Arroz solo por una semana y pasta por dos
Él también dice ser un perseguido político, exmilitante de un partido de oposición que tuvo que huir del país “cuando las cosas se pusieron feas”.
“Primero me fui a Colombia, donde trabajé un par de meses con el fin de reunir dinero para venirme a Alemania.

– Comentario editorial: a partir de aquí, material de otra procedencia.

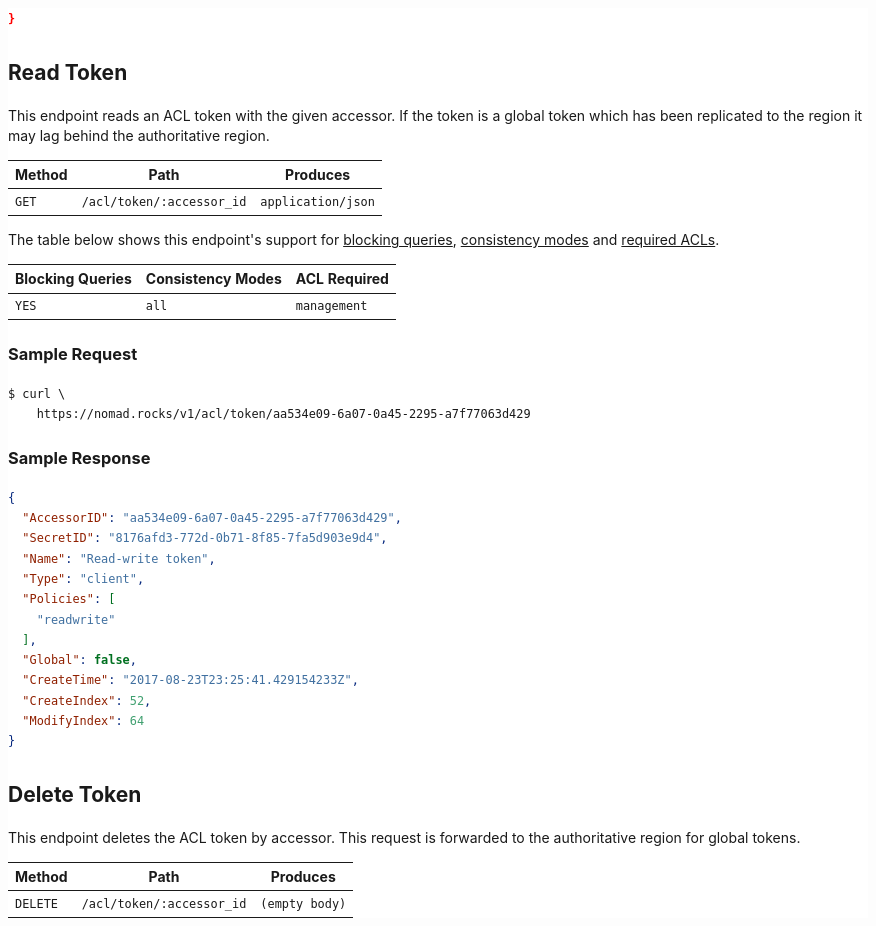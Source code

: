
 ```json
}
```

## Read Token

This endpoint reads an ACL token with the given accessor. If the token is a global token
which has been replicated to the region it may lag behind the authoritative region.

| Method | Path                         | Produces                   |
| ------ | ---------------------------- | -------------------------- |
| `GET` | `/acl/token/:accessor_id`     | `application/json`         |

The table below shows this endpoint's support for
[blocking queries](/api/index.html#blocking-queries), [consistency modes](/api/index.html#consistency-modes) and
[required ACLs](/api/index.html#acls).

| Blocking Queries | Consistency Modes | ACL Required |
| ---------------- | ----------------- | ------------ |
| `YES`            | `all`             | `management` |

### Sample Request

```text
$ curl \
    https://nomad.rocks/v1/acl/token/aa534e09-6a07-0a45-2295-a7f77063d429
```

### Sample Response

```json
{
  "AccessorID": "aa534e09-6a07-0a45-2295-a7f77063d429",
  "SecretID": "8176afd3-772d-0b71-8f85-7fa5d903e9d4",
  "Name": "Read-write token",
  "Type": "client",
  "Policies": [
    "readwrite"
  ],
  "Global": false,
  "CreateTime": "2017-08-23T23:25:41.429154233Z",
  "CreateIndex": 52,
  "ModifyIndex": 64
}
```

## Delete Token

This endpoint deletes the ACL token by accessor. This request is forwarded to the
authoritative region for global tokens.

| Method   | Path                         | Produces                   |
| -------- | ---------------------------- | -------------------------- |
| `DELETE` | `/acl/token/:accessor_id`    | `(empty body)`             |
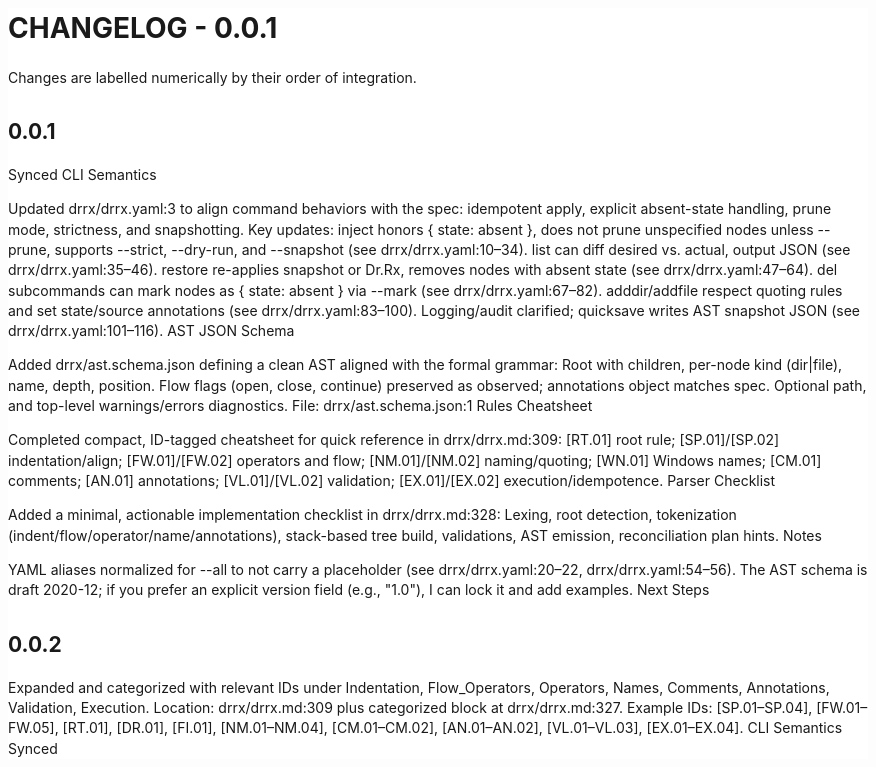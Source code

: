 # CHANGELOG - 0.0.1

Changes are labelled numerically by their order of integration.

## 0.0.1

Synced CLI Semantics

Updated drrx/drrx.yaml:3 to align command behaviors with the spec: idempotent apply, explicit absent-state handling, prune mode, strictness, and snapshotting.
Key updates:
inject honors { state: absent }, does not prune unspecified nodes unless --prune, supports --strict, --dry-run, and --snapshot (see drrx/drrx.yaml:10–34).
list can diff desired vs. actual, output JSON (see drrx/drrx.yaml:35–46).
restore re-applies snapshot or Dr.Rx, removes nodes with absent state (see drrx/drrx.yaml:47–64).
del subcommands can mark nodes as { state: absent } via --mark (see drrx/drrx.yaml:67–82).
adddir/addfile respect quoting rules and set state/source annotations (see drrx/drrx.yaml:83–100).
Logging/audit clarified; quicksave writes AST snapshot JSON (see drrx/drrx.yaml:101–116).
AST JSON Schema

Added drrx/ast.schema.json defining a clean AST aligned with the formal grammar:
Root with children, per-node kind (dir|file), name, depth, position.
Flow flags (open, close, continue) preserved as observed; annotations object matches spec.
Optional path, and top-level warnings/errors diagnostics.
File: drrx/ast.schema.json:1
Rules Cheatsheet

Completed compact, ID-tagged cheatsheet for quick reference in drrx/drrx.md:309:
[RT.01] root rule; [SP.01]/[SP.02] indentation/align; [FW.01]/[FW.02] operators and flow; [NM.01]/[NM.02] naming/quoting; [WN.01] Windows names; [CM.01] comments; [AN.01] annotations; [VL.01]/[VL.02] validation; [EX.01]/[EX.02] execution/idempotence.
Parser Checklist

Added a minimal, actionable implementation checklist in drrx/drrx.md:328:
Lexing, root detection, tokenization (indent/flow/operator/name/annotations), stack-based tree build, validations, AST emission, reconciliation plan hints.
Notes

YAML aliases normalized for --all to not carry a placeholder (see drrx/drrx.yaml:20–22, drrx/drrx.yaml:54–56).
The AST schema is draft 2020-12; if you prefer an explicit version field (e.g., "1.0"), I can lock it and add examples.
Next Steps

## 0.0.2

Expanded and categorized with relevant IDs under Indentation, Flow_Operators, Operators, Names, Comments, Annotations, Validation, Execution.
Location: drrx/drrx.md:309 plus categorized block at drrx/drrx.md:327.
Example IDs: [SP.01–SP.04], [FW.01–FW.05], [RT.01], [DR.01], [FI.01], [NM.01–NM.04], [CM.01–CM.02], [AN.01–AN.02], [VL.01–VL.03], [EX.01–EX.04].
CLI Semantics Synced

En Bogotá, vi a un montón de venezolanos durmiendo en las calles, aquí al menos te garantizan un techo, comida e incluso algo de dinero”.
Para este joven todo es relativo y depende de la situación personal que se tenía en Venezuela. “Yo en Caracas llegué a comer arroz solo por una semana, y pasta por dos, así que para mí el refugio ha sido un paseo”, confiesa.
732 solicitantes de asilo venezolanos se instalaron en Sajonia el año pasado, un número muy por encima de los 404 casos registrados en 2018, y más del triple de las 203 solicitudes recibidas en 2017, según cifras de la BAMF.
Estos números no incluyen a inmigrantes ni a estudiantes, por lo que el número de venezolanos que ha llegado a Alemania es mucho mayor y la comunidad del país petrolero tanto en Leipzig como en Dresde, la capital de la región, ya comienza a ser visible.
Una noche diferente
Cae la noche del viernes, y un grupo de alrededor diez venezolanos, la mayoría con solicitudes aprobadas y un par del centro Max-Liebermann, se pasea por la Richard-Wagner-Platz que es “como la Plaza Venezuela de Leipzig”, el epicentro y una encrucijada obligada de la ciudad.
Indecisos sobre sus planes y sin muchas opciones, deciden hacer algo diferente: irse a un bar a bailar.
Pero cuando se cuenta con un presupuesto semanal de €35 -es decir €5 diarios- tienes que pensarlo dos veces.
“Yo soy medio exigente con el alcohol, pero podemos comprar este ron que está baratico y mezclarlo con un juguito de naranja”, dice una de las integrantes del grupo.
Los demás aceptan silenciosamente la propuesta y minutos después se sientan a beber en una plaza de la ciudad antes de ir a pasar una noche distinta, que para algunos se tiene que acabar antes de medianoche porque después no hay tranvía… “y un bus hasta Max-Liebermann tarda demasiado”.
A la espera de una decisión
Desirée y su hija no tienen planes para volver a Venezuela en el futuro próximo.
“Incluso si las cosas comienzan a mejorar ahora, el país tardará al menos 10 años en recomponerse y yo no quiero desperdiciar mi vida y la de mi niña en una sociedad que está descompuesta”, dice la maracucha.
Luisa, por su parte, no ve la hora de poder regresar a su país, comerse una arepa, reunirse con su familia y recuperar sus tierras.
“Hay personas que planean volver a Venezuela cuando ya todo esté arreglado. Yo quiero regresar tan pronto como pueda para ayudar a reconstruir el país, no cuando todo esté bonito”.
“Toda mi vida trabajé por Venezuela, estuve durante 18 años en el Ministerio de Minas, después en la Gobernación del Zulia. Muchos me consideran como la madre del catastro minero zuliano porque fui yo quien hizo los planos y sé donde están todos los minerales en el estado. Sueño con poder seguir contribuyendo con el desarrollo de mi país”, agrega la mujer.
Pero por el momento, sabiendo que las circunstancias actuales no le permiten regresar, intenta adaptarse a la sociedad y al frío inclemente del invierno alemán, aprendiendo la lengua local y esperando que su solicitud de asilo sea aprobada, como también es el caso de otros cientos de venezolanos en este remoto lugar en pleno centro geográfico del Viejo Continente.